- _Your task_
From top to bottom, retype the data exactly, passing over any picture.

────────────────────

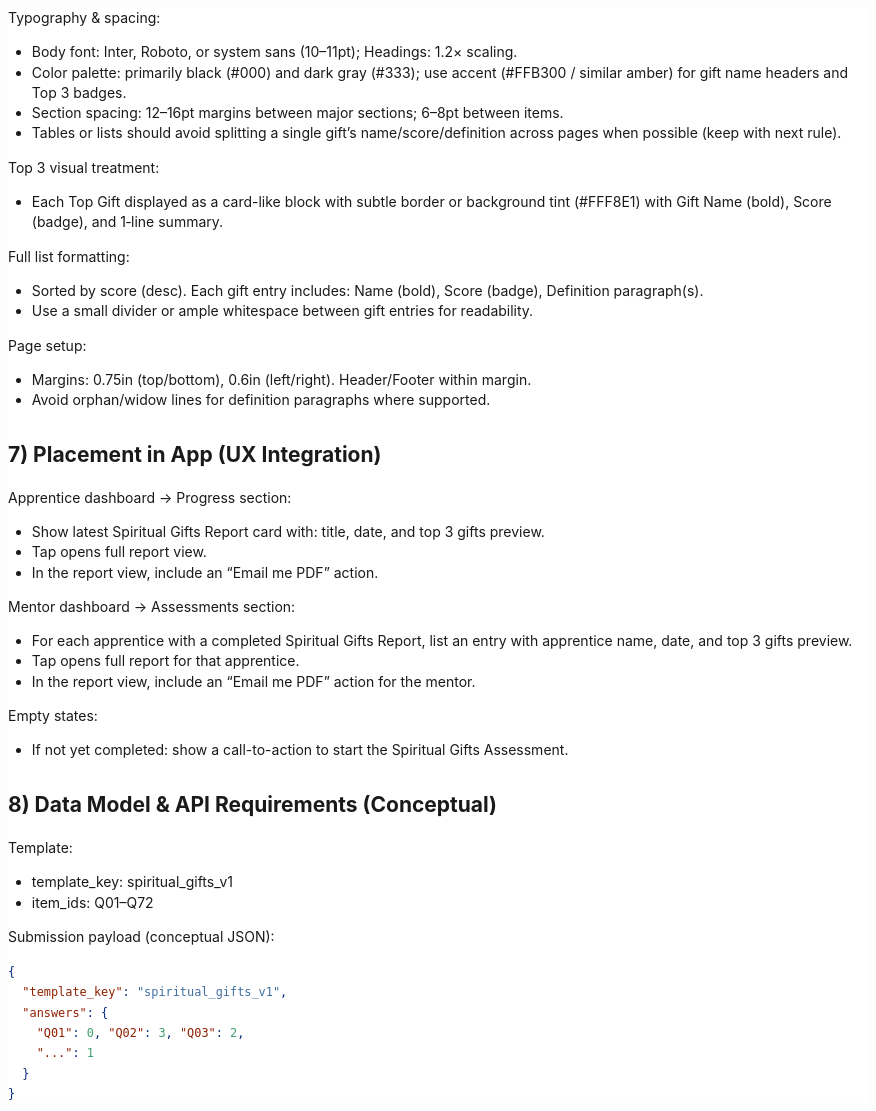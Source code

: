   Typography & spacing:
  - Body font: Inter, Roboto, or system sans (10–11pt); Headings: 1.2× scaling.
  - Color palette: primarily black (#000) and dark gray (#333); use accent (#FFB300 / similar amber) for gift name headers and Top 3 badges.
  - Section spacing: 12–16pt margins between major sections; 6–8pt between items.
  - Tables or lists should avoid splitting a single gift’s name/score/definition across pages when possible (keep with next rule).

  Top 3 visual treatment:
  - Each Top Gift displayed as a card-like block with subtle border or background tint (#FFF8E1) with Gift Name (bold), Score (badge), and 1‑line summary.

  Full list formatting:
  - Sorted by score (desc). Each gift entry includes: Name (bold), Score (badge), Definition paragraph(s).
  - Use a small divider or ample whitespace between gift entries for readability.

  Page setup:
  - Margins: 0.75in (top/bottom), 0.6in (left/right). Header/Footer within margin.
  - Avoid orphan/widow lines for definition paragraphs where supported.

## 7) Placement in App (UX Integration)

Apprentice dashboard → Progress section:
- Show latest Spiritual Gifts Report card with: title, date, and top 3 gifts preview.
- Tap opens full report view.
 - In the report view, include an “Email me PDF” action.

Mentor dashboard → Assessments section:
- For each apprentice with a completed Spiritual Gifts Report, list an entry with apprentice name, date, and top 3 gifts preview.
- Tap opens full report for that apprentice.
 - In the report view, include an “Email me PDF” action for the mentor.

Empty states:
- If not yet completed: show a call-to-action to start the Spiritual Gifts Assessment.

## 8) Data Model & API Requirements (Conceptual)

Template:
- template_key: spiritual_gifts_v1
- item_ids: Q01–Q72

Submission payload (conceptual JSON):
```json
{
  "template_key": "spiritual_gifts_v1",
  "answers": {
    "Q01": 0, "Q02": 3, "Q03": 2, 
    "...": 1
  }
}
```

────────────────────

- _Response_
Source code

:   Typography & spacing:
  - Body font: Inter, Roboto, or system sans (10–11pt); Headings: 1.2× scaling.
  - Color palette: primarily black (#000) and dark gray (#333); use accent (#FFB300 / similar amber) for gift name headers and Top 3 badges.
  - Section spacing: 12–16pt margins between major sections; 6–8pt between items.
  - Tables or lists should avoid splitting a single gift’s name/score/definition across pages when possible (keep with next rule).

  Top 3 visual treatment:
  - Each Top Gift displayed as a card-like block with subtle border or background tint (#FFF8E1) with Gift Name (bold), Score (badge), and 1‑line summary.

  Full list formatting:
  - Sorted by score (desc). Each gift entry includes: Name (bold), Score (badge), Definition paragraph(s).
  - Use a small divider or ample whitespace between gift entries for readability.

  Page setup:
  - Margins: 0.75in (top/bottom), 0.6in (left/right). Header/Footer within margin.
  - Avoid orphan/widow lines for definition paragraphs where supported.

## 7) Placement in App (UX Integration)

Apprentice dashboard → Progress section:
- Show latest Spiritual Gifts Report card with: title, date, and top 3 gifts preview.
- Tap opens full report view.
 - In the report view, include an “Email me PDF” action.

Mentor dashboard → Assessments section:
- For each apprentice with a completed Spiritual Gifts Report, list an entry with apprentice name, date, and top 3 gifts preview.
- Tap opens full report for that apprentice.
 - In the report view, include an “Email me PDF” action for the mentor.

Empty states:
- If not yet completed: show a call-to-action to start the Spiritual Gifts Assessment.

## 8) Data Model & API Requirements (Conceptual)

Template:
- template_key: spiritual_gifts_v1
- item_ids: Q01–Q72

Submission payload (conceptual JSON):
```json
{
  "template_key": "spiritual_gifts_v1",
  "answers": {
    "Q01": 0, "Q02": 3, "Q03": 2, 
    "...": 1
  }
}
```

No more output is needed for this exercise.